Slumping currency holds silver lining for Canadian retailers
By Alastair Sharp and Amrutha Gayathri
Jan 7 (Reuters) - The Canadian dollar's plunge to a 12-year low is seen boosting sales for the country's retailers in 2016 as fewer shoppers cross the border south, but profit growth will vary depending on their ability to control import costs and push through price increases.
The currency has lost roughly a third of its value against the U.S. dollar since the start of 2014 as weaker prices for oil, a key Canadian export, triggered a mild recession last year. It fell to less than 71 U.S. cents this week.
In their 2016 outlook for Canada, the commercial real estate services firm CBRE says an influx of tourists and foreign retailers such as Nordstrom Inc setting up shop should help spur retail sales growth despite limp economic growth.
"Overall, the low loonie is a positive for Canadian retailers," said Arlin Markowitz, who analyses urban retail investment properties for CBRE. "It's not only keeping Canadians' purchasing power at home, but it's also attracting tourists."

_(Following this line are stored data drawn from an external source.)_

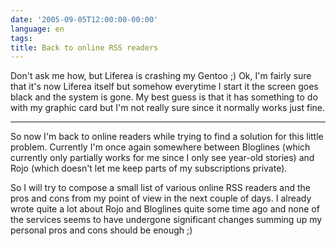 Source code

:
 ```yaml
---
date: '2005-09-05T12:00:00-00:00'
language: en
tags:
title: Back to online RSS readers
---
```



Don't ask me how, but Liferea is crashing my Gentoo ;) Ok, I'm fairly sure that it's now Liferea itself but somehow everytime I start it the screen goes black and the system is gone. My best guess is that it has something to do with my graphic card but I'm not really sure since it normally works just fine. 

-------------------------------



So now I'm back to online readers while trying to find a solution for this little problem. Currently I'm once again somewhere between Bloglines (which currently only partially works for me since I only see year-old stories) and Rojo (which doesn't let me keep parts of my subscriptions private). 



So I will try to compose a small list of various online RSS readers and the pros and cons from my point of view in the next couple of days. I already wrote quite a lot about Rojo and Bloglines quite some time ago and none of the services seems to have undergone significant changes summing up my personal pros and cons should be enough ;) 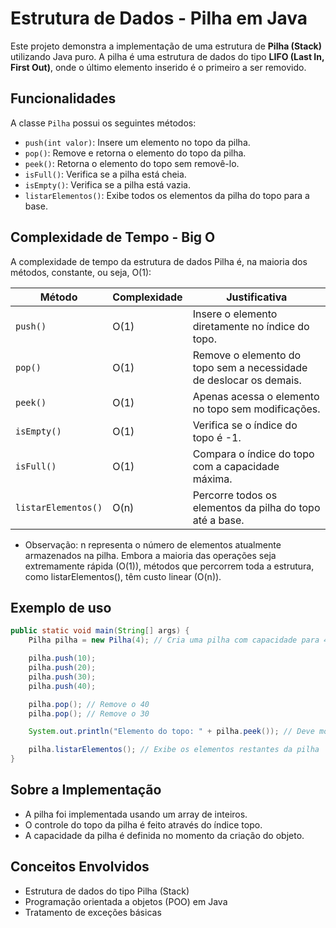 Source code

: # Estrutura de Dados - Pilha em Java

Este projeto demonstra a implementação de uma estrutura de **Pilha (Stack)** utilizando Java puro. A pilha é uma estrutura de dados do tipo **LIFO (Last In, First Out)**, onde o último elemento inserido é o primeiro a ser removido.

##  Funcionalidades

A classe `Pilha` possui os seguintes métodos:

- `push(int valor)`: Insere um elemento no topo da pilha.
- `pop()`: Remove e retorna o elemento do topo da pilha.
- `peek()`: Retorna o elemento do topo sem removê-lo.
- `isFull()`: Verifica se a pilha está cheia.
- `isEmpty()`: Verifica se a pilha está vazia.
- `listarElementos()`: Exibe todos os elementos da pilha do topo para a base.

##  Complexidade de Tempo - Big O
A complexidade de tempo da estrutura de dados Pilha é, na maioria dos métodos, constante, ou seja, O(1):

| Método              | Complexidade | Justificativa                                                      |
| ------------------- | ------------ | ------------------------------------------------------------------ |
| `push()`            | O(1)         | Insere o elemento diretamente no índice do topo.                   |
| `pop()`             | O(1)         | Remove o elemento do topo sem a necessidade de deslocar os demais. |
| `peek()`            | O(1)         | Apenas acessa o elemento no topo sem modificações.                 |
| `isEmpty()`         | O(1)         | Verifica se o índice do topo é -1.                                 |
| `isFull()`          | O(1)         | Compara o índice do topo com a capacidade máxima.                  |
| `listarElementos()` | O(n)         | Percorre todos os elementos da pilha do topo até a base.           |

- Observação: n representa o número de elementos atualmente armazenados na pilha. Embora a maioria das operações seja extremamente rápida (O(1)), métodos que percorrem toda a estrutura, como listarElementos(), têm custo linear (O(n)).

##  Exemplo de uso

```java
public static void main(String[] args) {
    Pilha pilha = new Pilha(4); // Cria uma pilha com capacidade para 4 elementos

    pilha.push(10);
    pilha.push(20);
    pilha.push(30);
    pilha.push(40);

    pilha.pop(); // Remove o 40
    pilha.pop(); // Remove o 30

    System.out.println("Elemento do topo: " + pilha.peek()); // Deve mostrar 20

    pilha.listarElementos(); // Exibe os elementos restantes da pilha
}
```
##  Sobre a Implementação

- A pilha foi implementada usando um array de inteiros.
- O controle do topo da pilha é feito através do índice topo.
- A capacidade da pilha é definida no momento da criação do objeto.

##  Conceitos Envolvidos

- Estrutura de dados do tipo Pilha (Stack)
- Programação orientada a objetos (POO) em Java
- Tratamento de exceções básicas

The Conference Board of Canada has forecast 4.2 percent growth in retail sales in 2016, up from a likely gain of 1.3 percent in 2015. But it said with costs likely to jump at a similar clip, margins will likely hold steady.
Canada notched a 9.3 percent increase in inbound overnight trips by U.S. residents in the first 10 months of 2015, according to Statistics Canada, while there was a 21.2 percent decline in the number of Canadians returning from same-day trips across the border.
"I suspect cross-border shopping (to the U.S.) will all but die now," said Doug Porter, chief economist at BMO Capital Markets "That's a positive for Canadian retailers."